RECORDS TO PROCESS:
+++
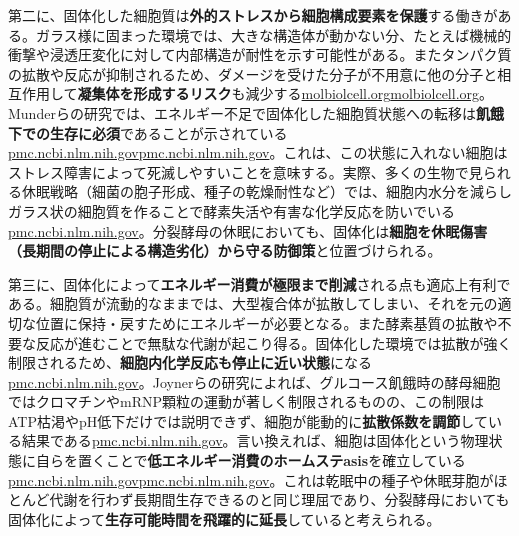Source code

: 第二に、固体化した細胞質は\textbf{外的ストレスから細胞構成要素を保護}する働きがある。ガラス様に固まった環境では、大きな構造体が動かない分、たとえば機械的衝撃や浸透圧変化に対して内部構造が耐性を示す可能性がある。またタンパク質の拡散や反応が抑制されるため、ダメージを受けた分子が不用意に他の分子と相互作用して\textbf{凝集体を形成するリスク}も減少する\href{https://www.molbiolcell.org/doi/10.1091/mbc.E20-02-0125\#:~:text=induces\%20a\%20massive\%20reorganization\%20of,a\%20\%E2\%80\%9Csolidification\%E2\%80\%9D\%20of\%20the\%20cytoplasm}{molbiolcell.org}\href{https://www.molbiolcell.org/doi/10.1091/mbc.E20-02-0125\#:~:text=All\%20these\%20cellular\%20rearrangements\%20result,favorable\%20environmental\%20conditions\%20are\%20restored}{molbiolcell.org}。Munderらの研究では、エネルギー不足で固体化した細胞質状態への転移は\textbf{飢餓下での生存に必須}であることが示されている\href{https://pmc.ncbi.nlm.nih.gov/articles/PMC4850707/\#:~:text=and\%20foreign\%20tracer\%20particles,fluid\%20that\%20can\%20reversibly\%20transition}{pmc.ncbi.nlm.nih.gov}\href{https://pmc.ncbi.nlm.nih.gov/articles/PMC4850707/\#:~:text=widespread\%20macromolecular\%20assembly\%20of\%20proteins,like\%20state}{pmc.ncbi.nlm.nih.gov}。これは、この状態に入れない細胞はストレス障害によって死滅しやすいことを意味する。実際、多くの生物で見られる休眠戦略（細菌の胞子形成、種子の乾燥耐性など）では、細胞内水分を減らしガラス状の細胞質を作ることで酵素失活や有害な化学反応を防いでいる\href{https://pmc.ncbi.nlm.nih.gov/articles/PMC6857596/\#:~:text=organisation,high\%20amounts\%20of\%20carbohydrates\%2C\%20possibly}{pmc.ncbi.nlm.nih.gov}。分裂酵母の休眠においても、固体化は\textbf{細胞を休眠傷害（長期間の停止による構造劣化）から守る防御策}と位置づけられる。

第三に、固体化によって\textbf{エネルギー消費が極限まで削減}される点も適応上有利である。細胞質が流動的なままでは、大型複合体が拡散してしまい、それを元の適切な位置に保持・戻すためにエネルギーが必要となる。また酵素基質の拡散や不要な反応が進むことで無駄な代謝が起こり得る。固体化した環境では拡散が強く制限されるため、\textbf{細胞内化学反応も停止に近い状態}になる\href{https://pmc.ncbi.nlm.nih.gov/articles/PMC4811765/\#:~:text=undertakes\%20a\%20startling\%20transition\%20upon,which\%20cells\%20globally\%20alter\%20their}{pmc.ncbi.nlm.nih.gov}。Joynerらの研究によれば、グルコース飢餓時の酵母細胞ではクロマチンやmRNP顆粒の運動が著しく制限されるものの、この制限はATP枯渇やpH低下だけでは説明できず、細胞が能動的に\textbf{拡散係数を調節}している結果である\href{https://pmc.ncbi.nlm.nih.gov/articles/PMC4811765/\#:~:text=undertakes\%20a\%20startling\%20transition\%20upon,which\%20cells\%20globally\%20alter\%20their}{pmc.ncbi.nlm.nih.gov}。言い換えれば、細胞は固体化という物理状態に自らを置くことで\textbf{低エネルギー消費のホームステasis}を確立している\href{https://pmc.ncbi.nlm.nih.gov/articles/PMC4811765/\#:~:text=undertakes\%20a\%20startling\%20transition\%20upon,which\%20cells\%20globally\%20alter\%20their}{pmc.ncbi.nlm.nih.gov}\href{https://pmc.ncbi.nlm.nih.gov/articles/PMC4811765/\#:~:text=mobility\%20is\%20induced\%20by\%20a,a\%20unique\%20homeostasis\%20during\%20starvation}{pmc.ncbi.nlm.nih.gov}。これは乾眠中の種子や休眠芽胞がほとんど代謝を行わず長期間生存できるのと同じ理屈であり、分裂酵母においても固体化によって\textbf{生存可能時間を飛躍的に延長}していると考えられる。

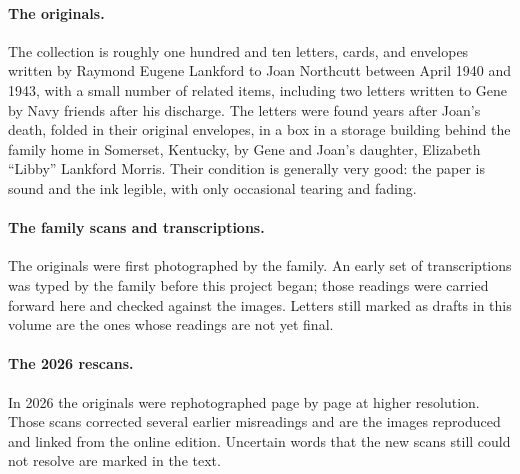 
\cleardoublepage
\thispagestyle{laplain}
\vspace*{0.10\textheight}
\begin{center}
    \par
    \vspace{0.4em}
    \brassrule[36pt]\par
\end{center}
\vspace{2em}

\paragraph{The originals.}
The collection is roughly one hundred and ten letters, cards, and envelopes
written by Raymond Eugene Lankford to Joan Northcutt between April 1940 and
1943, with a small number of related items, including two letters written to
Gene by Navy friends after his discharge. The letters were found years after
Joan's death, folded in their original envelopes, in a box in a storage
building behind the family home in Somerset, Kentucky, by Gene and Joan's
daughter, Elizabeth ``Libby'' Lankford Morris. Their condition is generally
very good: the paper is sound and the ink legible, with only occasional
tearing and fading.

\paragraph{The family scans and transcriptions.}
The originals were first photographed by the family. An early set of
transcriptions was typed by the family before this project began; those
readings were carried forward here and checked against the images. Letters
still marked as drafts in this volume are the ones whose readings are not yet
final.

\paragraph{The 2026 rescans.}
In 2026 the originals were rephotographed page by page at higher resolution.
Those scans corrected several earlier misreadings and are the images
reproduced and linked from the online edition. Uncertain words that the new
scans still could not resolve are marked in the text.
+++
TRY IT:
Write out every record exactly. Leave the pictures out.

SOLUTION TO THE PROBLEM:
Source code

: 第二に、固体化した細胞質は\textbf{外的ストレスから細胞構成要素を保護}する働きがある。ガラス様に固まった環境では、大きな構造体が動かない分、たとえば機械的衝撃や浸透圧変化に対して内部構造が耐性を示す可能性がある。またタンパク質の拡散や反応が抑制されるため、ダメージを受けた分子が不用意に他の分子と相互作用して\textbf{凝集体を形成するリスク}も減少する\href{https://www.molbiolcell.org/doi/10.1091/mbc.E20-02-0125\#:~:text=induces\%20a\%20massive\%20reorganization\%20of,a\%20\%E2\%80\%9Csolidification\%E2\%80\%9D\%20of\%20the\%20cytoplasm}{molbiolcell.org}\href{https://www.molbiolcell.org/doi/10.1091/mbc.E20-02-0125\#:~:text=All\%20these\%20cellular\%20rearrangements\%20result,favorable\%20environmental\%20conditions\%20are\%20restored}{molbiolcell.org}。Munderらの研究では、エネルギー不足で固体化した細胞質状態への転移は\textbf{飢餓下での生存に必須}であることが示されている\href{https://pmc.ncbi.nlm.nih.gov/articles/PMC4850707/\#:~:text=and\%20foreign\%20tracer\%20particles,fluid\%20that\%20can\%20reversibly\%20transition}{pmc.ncbi.nlm.nih.gov}\href{https://pmc.ncbi.nlm.nih.gov/articles/PMC4850707/\#:~:text=widespread\%20macromolecular\%20assembly\%20of\%20proteins,like\%20state}{pmc.ncbi.nlm.nih.gov}。これは、この状態に入れない細胞はストレス障害によって死滅しやすいことを意味する。実際、多くの生物で見られる休眠戦略（細菌の胞子形成、種子の乾燥耐性など）では、細胞内水分を減らしガラス状の細胞質を作ることで酵素失活や有害な化学反応を防いでいる\href{https://pmc.ncbi.nlm.nih.gov/articles/PMC6857596/\#:~:text=organisation,high\%20amounts\%20of\%20carbohydrates\%2C\%20possibly}{pmc.ncbi.nlm.nih.gov}。分裂酵母の休眠においても、固体化は\textbf{細胞を休眠傷害（長期間の停止による構造劣化）から守る防御策}と位置づけられる。

第三に、固体化によって\textbf{エネルギー消費が極限まで削減}される点も適応上有利である。細胞質が流動的なままでは、大型複合体が拡散してしまい、それを元の適切な位置に保持・戻すためにエネルギーが必要となる。また酵素基質の拡散や不要な反応が進むことで無駄な代謝が起こり得る。固体化した環境では拡散が強く制限されるため、\textbf{細胞内化学反応も停止に近い状態}になる\href{https://pmc.ncbi.nlm.nih.gov/articles/PMC4811765/\#:~:text=undertakes\%20a\%20startling\%20transition\%20upon,which\%20cells\%20globally\%20alter\%20their}{pmc.ncbi.nlm.nih.gov}。Joynerらの研究によれば、グルコース飢餓時の酵母細胞ではクロマチンやmRNP顆粒の運動が著しく制限されるものの、この制限はATP枯渇やpH低下だけでは説明できず、細胞が能動的に\textbf{拡散係数を調節}している結果である\href{https://pmc.ncbi.nlm.nih.gov/articles/PMC4811765/\#:~:text=undertakes\%20a\%20startling\%20transition\%20upon,which\%20cells\%20globally\%20alter\%20their}{pmc.ncbi.nlm.nih.gov}。言い換えれば、細胞は固体化という物理状態に自らを置くことで\textbf{低エネルギー消費のホームステasis}を確立している\href{https://pmc.ncbi.nlm.nih.gov/articles/PMC4811765/\#:~:text=undertakes\%20a\%20startling\%20transition\%20upon,which\%20cells\%20globally\%20alter\%20their}{pmc.ncbi.nlm.nih.gov}\href{https://pmc.ncbi.nlm.nih.gov/articles/PMC4811765/\#:~:text=mobility\%20is\%20induced\%20by\%20a,a\%20unique\%20homeostasis\%20during\%20starvation}{pmc.ncbi.nlm.nih.gov}。これは乾眠中の種子や休眠芽胞がほとんど代謝を行わず長期間生存できるのと同じ理屈であり、分裂酵母においても固体化によって\textbf{生存可能時間を飛躍的に延長}していると考えられる。

\cleardoublepage
\thispagestyle{laplain}
\vspace*{0.10\textheight}
\begin{center}
    \par
    \vspace{0.4em}
    \brassrule[36pt]\par
\end{center}
\vspace{2em}

\paragraph{The originals.}
The collection is roughly one hundred and ten letters, cards, and envelopes
written by Raymond Eugene Lankford to Joan Northcutt between April 1940 and
1943, with a small number of related items, including two letters written to
Gene by Navy friends after his discharge. The letters were found years after
Joan's death, folded in their original envelopes, in a box in a storage
building behind the family home in Somerset, Kentucky, by Gene and Joan's
daughter, Elizabeth ``Libby'' Lankford Morris. Their condition is generally
very good: the paper is sound and the ink legible, with only occasional
tearing and fading.

\paragraph{The family scans and transcriptions.}
The originals were first photographed by the family. An early set of
transcriptions was typed by the family before this project began; those
readings were carried forward here and checked against the images. Letters
still marked as drafts in this volume are the ones whose readings are not yet
final.

\paragraph{The 2026 rescans.}
In 2026 the originals were rephotographed page by page at higher resolution.
Those scans corrected several earlier misreadings and are the images
reproduced and linked from the online edition. Uncertain words that the new
scans still could not resolve are marked in the text.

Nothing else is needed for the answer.